Computational approaches have radically transformed information search,
resulting in the engineering of database management systems and search
engines, in the rich area of information retrieval. More recently, the explosion
of “big data”has opened up novel informational spaces, characterized by
heterogeneity and varying levels of semantic structure.
The geospatial strand (2) hinges on a particular search space, i.e. geographic
space, intended as the space near the surface of the Earth. This space is
particularly important as it provides a unified ground to anchor disparate
pieces of information, enabling search for information related to human and
non-human phenomena occurring in space and time, from the local to global
scale. Both computer science and GIScience have engaged with search
techniques tailored to geographic dimensions of information (Murdock, 2014;
Jones & Purves 2008). In particular, the area of geographic information
retrieval (GIR) has tackled computational challenges such as the determination
of geographic relevance of text documents, and the disambiguation of place
names (Section 3).
Finally, the cognitive strand (3) takes a different tack on information search,
focusing on how the human cognitive apparatus searches for information both
in physical space, for example using mechanisms of visual search (Eckstein,
2011), and how it retrieves information from memory (Todd et al., 2012).

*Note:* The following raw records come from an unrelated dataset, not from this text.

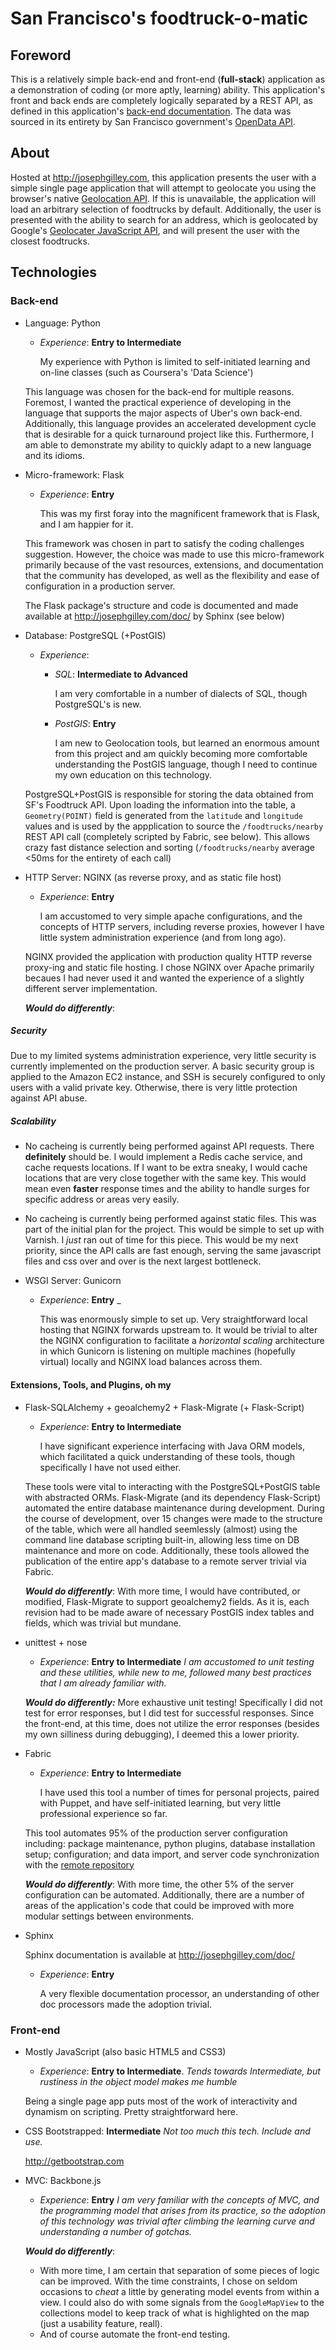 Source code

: # San Francisco's foodtruck-o-matic

## Foreword

This is a relatively simple back-end and front-end (**full-stack**) application as a demonstration of coding (or more aptly, learning) ability.  This application's front and back ends are completely logically separated by a REST API, as defined in this application's [back-end documentation](http://josephgilley.com/doc/).  The data was sourced in its entirety by San Francisco government's [OpenData API](https://data.sfgov.org/Economy-and-Community/Mobile-Food-Facility-Permit/rqzj-sfat).

## About

Hosted at http://josephgilley.com, this application presents the user with a simple single page application that will attempt to geolocate you using the browser's native [Geolocation API](http://dev.w3.org/geo/api/spec-source.html).  If this is unavailable, the application will load an arbitrary selection of foodtrucks by default.  Additionally, the user is presented with the ability to search for an address, which is geolocated by Google's [Geolocater JavaScript API](https://developers.google.com/maps/documentation/javascript/examples/map-geolocation), and will present the user with the closest foodtrucks.

## Technologies

### Back-end

* Language: Python
  * _Experience_: **Entry to Intermediate**

    My experience with Python is limited to self-initiated learning and on-line classes (such as Coursera's 'Data Science')

  This language was chosen for the back-end for multiple reasons.  Foremost, I wanted the practical experience of developing in the language that supports the major aspects of Uber's own back-end.  Additionally, this language provides an accelerated development cycle that is desirable for a quick turnaround project like this.  Furthermore, I am able to demonstrate my ability to quickly adapt to a new language and its idioms.

* Micro-framework: Flask
  * _Experience_: **Entry**

    This was my first foray into the magnificent framework that is Flask, and I am happier for it.

  This framework was chosen in part to satisfy the coding challenges suggestion.  However, the choice was made to use this micro-framework primarily because of the vast resources, extensions, and documentation that the community has developed, as well as the flexibility and ease of configuration in a production server.

  The Flask package's structure and code is documented and made available at http://josephgilley.com/doc/ by Sphinx (see below)

* Database: PostgreSQL (+PostGIS)
  * _Experience_:
    * _SQL_: **Intermediate to Advanced**

      I am very comfortable in a number of dialects of SQL, though PostgreSQL's is new.

    * _PostGIS_: **Entry**

      I am new to Geolocation tools, but learned an enormous amount from this project and am quickly becoming more comfortable understanding the PostGIS language, though I need to continue my own education on this technology.

  PostgreSQL+PostGIS is responsible for storing the data obtained from SF's Foodtruck API. Upon loading the information into the table, a `Geometry(POINT)` field is generated from the `latitude` and `longitude` values and is used by the appplication to source the `/foodtrucks/nearby` REST API call (completely scripted by Fabric, see below).  This allows crazy fast distance selection and sorting (`/foodtrucks/nearby` average <50ms for the entirety of each call)

* HTTP Server: NGINX (as reverse proxy, and as static file host)
  * _Experience_: **Entry**

    I am accustomed to very simple apache configurations, and the concepts of HTTP servers, including reverse proxies, however I have little system administration experience (and from long ago).

  NGINX provided the application with production quality HTTP reverse proxy-ing and static file hosting.  I chose NGINX over Apache primarily becaues I had never used it and wanted the experience of a slightly different server implementation.

  ***Would do differently***:

##### Security

Due to my limited systems administration experience, very little security is currently implemented on the production server.  A basic security group is applied to the Amazon EC2 instance, and SSH is securely configured to only users with a valid private key.  Otherwise, there is very little protection against API abuse.

##### Scalability

* No cacheing is currently being performed against API requests.  There **definitely** should be.  I would implement a Redis cache service, and cache requests locations.  If I want to be extra sneaky, I would cache locations that are very close together with the same key.  This would mean even **faster** response times and the ability to handle surges for specific address or areas very easily.
* No cacheing is currently being performed against static files.  This was part of the initial plan for the project.  This would be simple to set up with Varnish.  I _just_ ran out of time for this piece.  This would be my next priority, since the API calls are fast enough, serving the same javascript files and css over and over is the next largest bottleneck.

* WSGI Server: Gunicorn
  * _Experience_: **Entry** _

    This was enormously simple to set up.  Very straightforward local hosting that NGINX forwards upstream to. It would be trivial to alter the NGINX configuration to facilitate a *horizontal scaling* architecture in which Gunicorn is listening on multiple machines (hopefully virtual) locally and NGINX load balances across them.

#### Extensions, Tools, and Plugins, oh my

* Flask-SQLAlchemy + geoalchemy2 + Flask-Migrate (+ Flask-Script)
  * _Experience_: **Entry to Intermediate**

    I have significant experience interfacing with Java ORM models, which facilitated a quick understanding of these tools, though specifically I have not used either.

  These tools were vital to interacting with the PostgreSQL+PostGIS table with abstracted ORMs.  Flask-Migrate (and its dependency Flask-Script) automated the entire database maintenance during development.  During the course of development, over 15 changes were made to the structure of the table, which were all handled seemlessly (almost) using the command line database scripting built-in, allowing less time on DB maintenance and more on code.  Additionally, these tools allowed the publication of the entire app's database to a remote server trivial via Fabric.

  ***Would do differently***: With more time, I would have contributed, or modified, Flask-Migrate to support geoalchemy2 fields.  As it is, each revision had to be made aware of necessary PostGIS index tables and fields, which was trivial but mundane.

* unittest + nose
  * _Experience_: **Entry to Intermediate** _I am accustomed to unit testing and these utilities, while new to me, followed many best practices that I am already familiar with._

  ***Would do differently:*** More exhaustive unit testing! Specifically I did not test for error responses, but I did test for successful responses.  Since the front-end, at this time, does not utilize the error responses (besides my own silliness during debugging), I deemed this a lower priority.

* Fabric
  * _Experience_: **Entry to Intermediate**

    I have used this tool a number of times for personal projects, paired with Puppet, and have self-initiated learning, but very little professional experience so far.

  This tool automates 95% of the production server configuration including: package maintenance, python plugins, database installation setup; configuration; and data import, and server code synchronization with the [remote repository](http://github.com/joegilley/foodtruck-o-matic)

  ***Would do differently***: With more time, the other 5% of the server configuration can be automated.  Additionally, there are a number of areas of the application's code that could be improved with more modular settings between environments.

* Sphinx

  Sphinx documentation is available at http://josephgilley.com/doc/
  * _Experience_: **Entry**

    A very flexible documentation processor, an understanding of other doc processors made the adoption trivial.

### Front-end

* Mostly JavaScript (also basic HTML5 and CSS3)
  * _Experience_: **Entry to Intermediate**.  _Tends towards Intermediate, but rustiness in the object model makes me humble_

  Being a single page app puts most of the work of interactivity and dynamism on scripting.  Pretty straightforward here.

* CSS Bootstrapped: **Intermediate** _Not too much this tech.  Include and use._

  http://getbootstrap.com

* MVC: Backbone.js
  * _Experience_: **Entry** _I am very familiar with the concepts of MVC, and the programming model that arises from its practice, so the adoption of this technology was trivial after climbing the learning curve and understanding a number of *gotchas*._

  ***Would do differently***:
    * With more time, I am certain that separation of some pieces of logic can be improved.  With the time constraints, I chose on seldom occasions to _cheat_ a little by generating model events from within a view.  I could also do with some signals from the `GoogleMapView` to the collections model to keep track of what is highlighted on the map (just a usability feature, reall).
    * And of course automate the front-end testing.


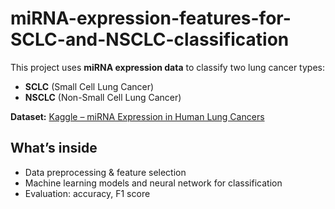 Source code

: # miRNA-expression-features-for-SCLC-and-NSCLC-classification

This project uses **miRNA expression data** to classify two lung cancer types:  
- **SCLC** (Small Cell Lung Cancer)  
- **NSCLC** (Non-Small Cell Lung Cancer)  

**Dataset:** [Kaggle – miRNA Expression in Human Lung Cancers](https://www.kaggle.com/datasets/gchan357/mirna-expression-in-human-lung-cancers)

## What’s inside
- Data preprocessing & feature selection  
- Machine learning models and neural network for classification  
- Evaluation: accuracy, F1 score

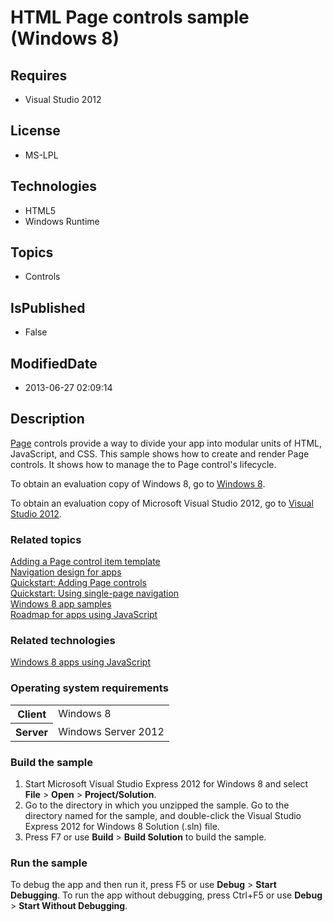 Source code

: # HTML Page controls sample (Windows 8)
## Requires
* Visual Studio 2012
## License
* MS-LPL
## Technologies
* HTML5
* Windows Runtime
## Topics
* Controls
## IsPublished
* False
## ModifiedDate
* 2013-06-27 02:09:14
## Description

<div id="mainSection">
<p><a href="http://msdn.microsoft.com/library/windows/apps/hh770584">Page</a> controls provide a way to divide your app into modular units of HTML, JavaScript, and CSS. This sample shows how to create and render Page controls. It shows how to manage the to
 Page control's lifecycle. </p>
<p>To obtain an evaluation copy of Windows&nbsp;8, go to <a href="http://go.microsoft.com/fwlink/p/?linkid=241655">
Windows&nbsp;8</a>.</p>
<p>To obtain an evaluation copy of Microsoft Visual Studio&nbsp;2012, go to <a href="http://go.microsoft.com/fwlink/p/?linkid=241656">
Visual Studio&nbsp;2012</a>.</p>
<h3><a id="related_topics"></a>Related topics</h3>
<dl><dt><a href="http://msdn.microsoft.com/library/windows/apps/hh920268">Adding a Page control item template</a>
</dt><dt><a href="http://msdn.microsoft.com/library/windows/apps/hh761500">Navigation design for apps</a>
</dt><dt><a href="http://msdn.microsoft.com/library/windows/apps/hh770117">Quickstart: Adding Page controls</a>
</dt><dt><a href="http://msdn.microsoft.com/library/windows/apps/hh452768">Quickstart: Using single-page navigation</a>
</dt><dt><a href="http://go.microsoft.com/fwlink/p/?LinkID=227694">Windows 8 app samples</a>
</dt><dt><a href="http://msdn.microsoft.com/library/windows/apps/hh465037">Roadmap for apps using JavaScript</a>
</dt></dl>
<h3>Related technologies</h3>
<a href="http://msdn.microsoft.com/library/windows/apps/br211385">Windows 8 apps using JavaScript</a>
<h3>Operating system requirements</h3>
<table>
<tbody>
<tr>
<th>Client</th>
<td><dt>Windows&nbsp;8 </dt></td>
</tr>
<tr>
<th>Server</th>
<td><dt>Windows Server&nbsp;2012 </dt></td>
</tr>
</tbody>
</table>
<h3>Build the sample</h3>
<ol>
<li>Start Microsoft Visual Studio Express&nbsp;2012 for Windows&nbsp;8 and select <b>File</b> &gt;
<b>Open</b> &gt; <b>Project/Solution</b>. </li><li>Go to the directory in which you unzipped the sample. Go to the directory named for the sample, and double-click the Visual Studio Express&nbsp;2012 for Windows&nbsp;8 Solution (.sln) file.
</li><li>Press F7 or use <b>Build</b> &gt; <b>Build Solution</b> to build the sample. </li></ol>
<h3>Run the sample</h3>
<p>To debug the app and then run it, press F5 or use <b>Debug</b> &gt; <b>Start Debugging</b>. To run the app without debugging, press Ctrl&#43;F5 or use
<b>Debug</b> &gt; <b>Start Without Debugging</b>. </p>
</div>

Knowing how humans perform information searches is arguably crucial to
design better information retrieval systems, to support interaction design and
geovisual analytics, and to spatialize abstract spaces effectively (Pirolli, 2007).
A complementary issue concerns the impact of increasingly pervasive
search technologies on how humans cognize the physical-geographic reality
(Section 4).
Without pretension to exhaustiveness, the remainder of this article identifies
themes and threads at the intersection of these broad disciplinary areas,
highlighting linkages, synergies, fractures, and, above all, promising research
gaps that appear ripe for an interdisciplinary agenda. As observed in a specialist
meeting held in Santa Barbara in December 2014 (Ballatore et al., 2015), these
complementary perspectives can interact more extensively to reap mutual
benefits for scientific and technological advances.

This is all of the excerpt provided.